Earlier today, a lone gunman in his early 20s opened fire at Sandy Hook Elementary, located in Newton, Conn., killing at least 27 people. The media has spent the entire day trying to get as much information out as possible, which has led to various erroneous reports.
Here’s what we know at this point.
At around 9:30am ET, a man police have identified as 20-year-old Adam Lanza walked into Sandy Hook Elementary school and opened fire inside her classroom. According to an AP report, three weapons—a Glock pistol, a Sig Sauer pistol, and a .223-caliber rifle—were found on the scene.
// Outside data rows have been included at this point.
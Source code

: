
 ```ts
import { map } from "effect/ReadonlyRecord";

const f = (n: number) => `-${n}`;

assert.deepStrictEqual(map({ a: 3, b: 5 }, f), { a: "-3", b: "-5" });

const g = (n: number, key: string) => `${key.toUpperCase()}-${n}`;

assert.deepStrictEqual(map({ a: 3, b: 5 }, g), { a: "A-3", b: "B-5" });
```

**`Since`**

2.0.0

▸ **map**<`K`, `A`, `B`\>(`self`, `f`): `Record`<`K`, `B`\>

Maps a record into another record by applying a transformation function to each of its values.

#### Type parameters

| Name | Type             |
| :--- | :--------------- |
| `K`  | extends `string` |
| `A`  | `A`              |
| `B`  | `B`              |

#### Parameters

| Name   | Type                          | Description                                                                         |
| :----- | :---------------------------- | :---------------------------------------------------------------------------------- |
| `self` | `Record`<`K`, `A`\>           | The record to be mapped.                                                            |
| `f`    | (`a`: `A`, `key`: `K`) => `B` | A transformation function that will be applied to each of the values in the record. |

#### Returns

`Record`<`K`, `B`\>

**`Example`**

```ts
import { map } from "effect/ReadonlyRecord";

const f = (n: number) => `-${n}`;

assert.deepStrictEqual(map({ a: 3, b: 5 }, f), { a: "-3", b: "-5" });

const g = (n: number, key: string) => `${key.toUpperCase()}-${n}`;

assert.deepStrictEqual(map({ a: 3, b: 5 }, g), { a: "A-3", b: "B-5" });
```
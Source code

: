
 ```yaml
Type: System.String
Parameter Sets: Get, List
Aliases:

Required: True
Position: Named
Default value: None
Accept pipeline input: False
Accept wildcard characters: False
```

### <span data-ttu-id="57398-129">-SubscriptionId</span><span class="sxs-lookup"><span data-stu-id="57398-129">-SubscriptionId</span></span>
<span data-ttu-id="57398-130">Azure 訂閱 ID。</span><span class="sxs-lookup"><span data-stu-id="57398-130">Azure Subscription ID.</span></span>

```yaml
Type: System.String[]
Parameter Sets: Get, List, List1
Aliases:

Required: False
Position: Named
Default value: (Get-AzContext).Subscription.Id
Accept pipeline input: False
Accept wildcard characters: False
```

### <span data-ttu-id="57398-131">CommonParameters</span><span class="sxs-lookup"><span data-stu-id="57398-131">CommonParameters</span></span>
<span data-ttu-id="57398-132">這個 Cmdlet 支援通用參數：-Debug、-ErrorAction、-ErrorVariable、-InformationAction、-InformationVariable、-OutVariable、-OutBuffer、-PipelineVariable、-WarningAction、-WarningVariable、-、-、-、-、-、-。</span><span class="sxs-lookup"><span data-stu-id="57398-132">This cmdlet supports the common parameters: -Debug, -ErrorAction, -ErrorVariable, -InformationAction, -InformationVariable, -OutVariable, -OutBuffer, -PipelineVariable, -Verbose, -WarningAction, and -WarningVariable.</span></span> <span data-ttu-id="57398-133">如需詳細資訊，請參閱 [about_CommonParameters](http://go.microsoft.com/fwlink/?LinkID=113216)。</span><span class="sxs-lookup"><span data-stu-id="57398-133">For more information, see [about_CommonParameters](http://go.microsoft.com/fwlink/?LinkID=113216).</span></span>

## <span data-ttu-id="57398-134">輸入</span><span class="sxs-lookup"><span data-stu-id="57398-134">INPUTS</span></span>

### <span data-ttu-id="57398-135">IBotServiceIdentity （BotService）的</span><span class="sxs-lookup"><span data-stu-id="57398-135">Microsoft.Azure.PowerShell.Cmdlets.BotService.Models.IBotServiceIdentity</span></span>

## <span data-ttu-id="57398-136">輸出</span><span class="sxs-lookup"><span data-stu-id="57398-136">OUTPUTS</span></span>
Twenty-seven people have been confirmed dead, and 18 children were killed at the scene. Two more were taken to an area hospital, where they were later declared dead. Seven adults were also found dead inside of the elementary, including the shooter.
Initial reports, likely started by CNN, reported that the killer was Ryan Lanza. The identified man, however, dismissed this rumor by announcing on Facebook that he wasn’t the shooter. The fact that the shooter was reported dead on the scene also disproved this theory. That, however, didn’t stop people on Twitter and Facebook from harassing Ryan Lanza.
The Lanza profile has since been deleted from Facebook.
Adam Lanza has a brother named Ryan, 24, who has been brought in for questioning by Hoboken, N.J. police, but is not believed to be involved in the shooting. It’s unclear at this time whether he is the same Ryan Lanza behind the widely reported Facebook profile.
As of this writing, no social media profile for Adam Lanza has been found.
Update: Two victims have been identified, school principal Dawn Lafferty Hochsprung and school psychologist Mary Sherlach, reported Stamford Advocate. ABC News released the confirmed photo of Adam Lanza. For more on Lanza, see David Halbfinger's profile for The New York Times.
Correction: An earlier version of this story, based on news reports at the time, stated that the shooter's mother, Nancy Lanza, was killed in her classroom at Sandy Hook Elementary School. However, the superintendent saidSaturday there was no evidence that she worked at the school. CNN's Susan Candiotti is reporting that she was found dead in the suspect's home. We regret the error.